Многоименный господин будущий председатель антикризисного комитета устал, чем-то огорчен и озабочен, но со вчерашнего дня с ним очень приятно находиться рядом. Наблюдать, воспринимать, "читать". Как очень хорошего человека, хоть и с хронической головной болью. Все, от чего меня выворачивало наизнанку, испарилось.

Я с самого начала неправильно оценил ситуацию: ему было худо не из-за того, что он сделал, когда узнал о намерениях радикалов. Тут все – от решения взорвать Сообщество до пресловутой пули малого калибра, доставшейся Васкесу – и есть та самая средних размеров головная боль. А простить себе он не мог совсем другого... Того, что позволил себе полностью нырнуть в проект – и не заметил, как у него за спиной гниет и обваливается его мир. Увлекся, зазевался, не предотвратил, пока можно было. А потом стало поздно.

А вчера узнал – нет, ничего он не пропустил. Ему просто обрезали информацию, в интересах того самого проекта.

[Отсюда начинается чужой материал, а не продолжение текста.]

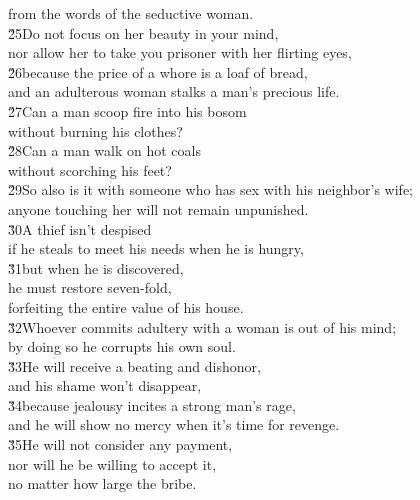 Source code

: \begin{poetry}
\poemll    from the words of the seductive woman. \\
\poeml \v{25}Do not focus on her beauty in your mind, \\
\poemll    nor allow her to take you prisoner with her flirting eyes, \\
\poeml \v{26}because the price of a whore is a loaf of bread, \\
\poemll    and an adulterous woman stalks a man's precious life. \\
\poeml \v{27}Can a man scoop fire into his bosom \\
\poemll    without burning his clothes? \\
\poeml \v{28}Can a man walk on hot coals \\
\poemll    without scorching his feet? \\
\poeml \v{29}So also is it with someone who has sex with his neighbor's wife; \\
\poemll    anyone touching her will not remain unpunished. \\
\poeml \v{30}A thief isn't despised \\
\poemll    if he steals to meet his needs when he is hungry, \\
\poeml \v{31}but when he is discovered, \\
\poemll    he must restore seven-fold, \\
\poemlll       forfeiting the entire value of his house. \\
\poeml \v{32}Whoever commits adultery with a woman is out of his mind; \\
\poemll    by doing so he corrupts his own soul. \\
\poeml \v{33}He will receive a beating and dishonor, \\
\poemll    and his shame won't disappear, \\
\poeml \v{34}because jealousy incites a strong man's rage, \\
\poemll    and he will show no mercy when it's time for revenge. \\
\poeml \v{35}He will not consider any payment, \\
\poemll    nor will he be willing to accept it, \\
\poemlll       no matter how large the bribe.
\end{poetry}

Впервые вижу человека, который счастлив, что его разыграли втемную. А он вправду счастлив. Надо бы радоваться, но радоваться получается только за него самого, а вот сама ситуация кажется все более противоестественной.

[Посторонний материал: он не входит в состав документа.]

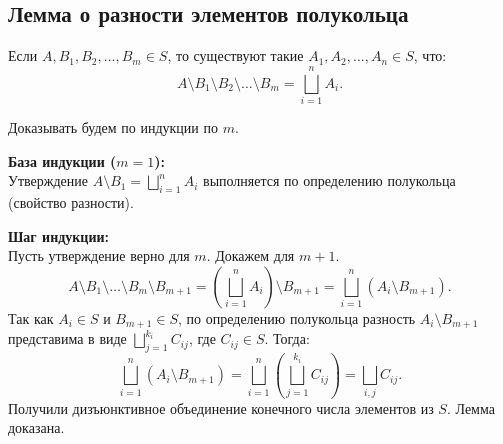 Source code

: \subsection{Лемма о разности элементов полукольца}

\begin{lemma}
    Если $A, B_1, B_2, \dots, B_m \in S$, то существуют такие $A_1, A_2, \dots, A_n \in S$, что:
    \[
        A \setminus B_1 \setminus B_2 \setminus \dots \setminus B_m = \bigsqcup_{i=1}^{n} A_i.
    \]
\end{lemma}

\begin{Proof}
    Доказывать будем по индукции по $m$. %
    
    \textbf{База индукции ($m=1$):} \\
    Утверждение $A \setminus B_1 = \bigsqcup_{i=1}^{n} A_i$ выполняется по определению полукольца (свойство разности). %

    \textbf{Шаг индукции:} \\
    Пусть утверждение верно для $m$. Докажем для $m+1$. %
    \[
        A \setminus B_1 \setminus \dots \setminus B_m \setminus B_{m+1} = \left( \bigsqcup_{i=1}^{n} A_i \right) \setminus B_{m+1} = \bigsqcup_{i=1}^{n} (A_i \setminus B_{m+1}).
    \]
    Так как $A_i \in S$ и $B_{m+1} \in S$, по определению полукольца разность $A_i \setminus B_{m+1}$ представима в виде $\bigsqcup_{j=1}^{k_i} C_{ij}$, где $C_{ij} \in S$. %
    Тогда:
    \[
        \bigsqcup_{i=1}^{n} (A_i \setminus B_{m+1}) = \bigsqcup_{i=1}^{n} \left( \bigsqcup_{j=1}^{k_i} C_{ij} \right) = \bigsqcup_{i, j} C_{ij}.
    \]
    Получили дизъюнктивное объединение конечного числа элементов из $S$. Лемма доказана. %
\end{Proof}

Значит, все же не паранойя, не дефицит опыта и не хронический недосып. Осталось только поймать ту руку, которая водила нас за нос. Разумеется, Сообщество. Но кто именно? За ушко бы – да на солнышко...

– Это крайне характерно для Совета. Там либо делают карьеру за день, либо за пятьдесят лет. Вы чертовски удачно засветились в нынешней истории, – объясняет Франческо, потом выключает орудие воспитания, с которым уже вроде бы сросся. Закончил работу. – Разумеется, они не могли вас упустить.

Предсказуемо. Франческо Сфорца, конечно, гений. И, когда ему требуется – блистательный политик. Хотя он бы предпочел, чтобы ему не требовалось. Но даже если в президиуме Совета приняли как рабочую самую параноидальную интерпретацию, даже если они решили, что единой цели было подчинено все – начиная с переезда во Флоресту – даже в этом случае не понять, кто в нашей группе инженер по экономике и социологии, мог разве что слепой.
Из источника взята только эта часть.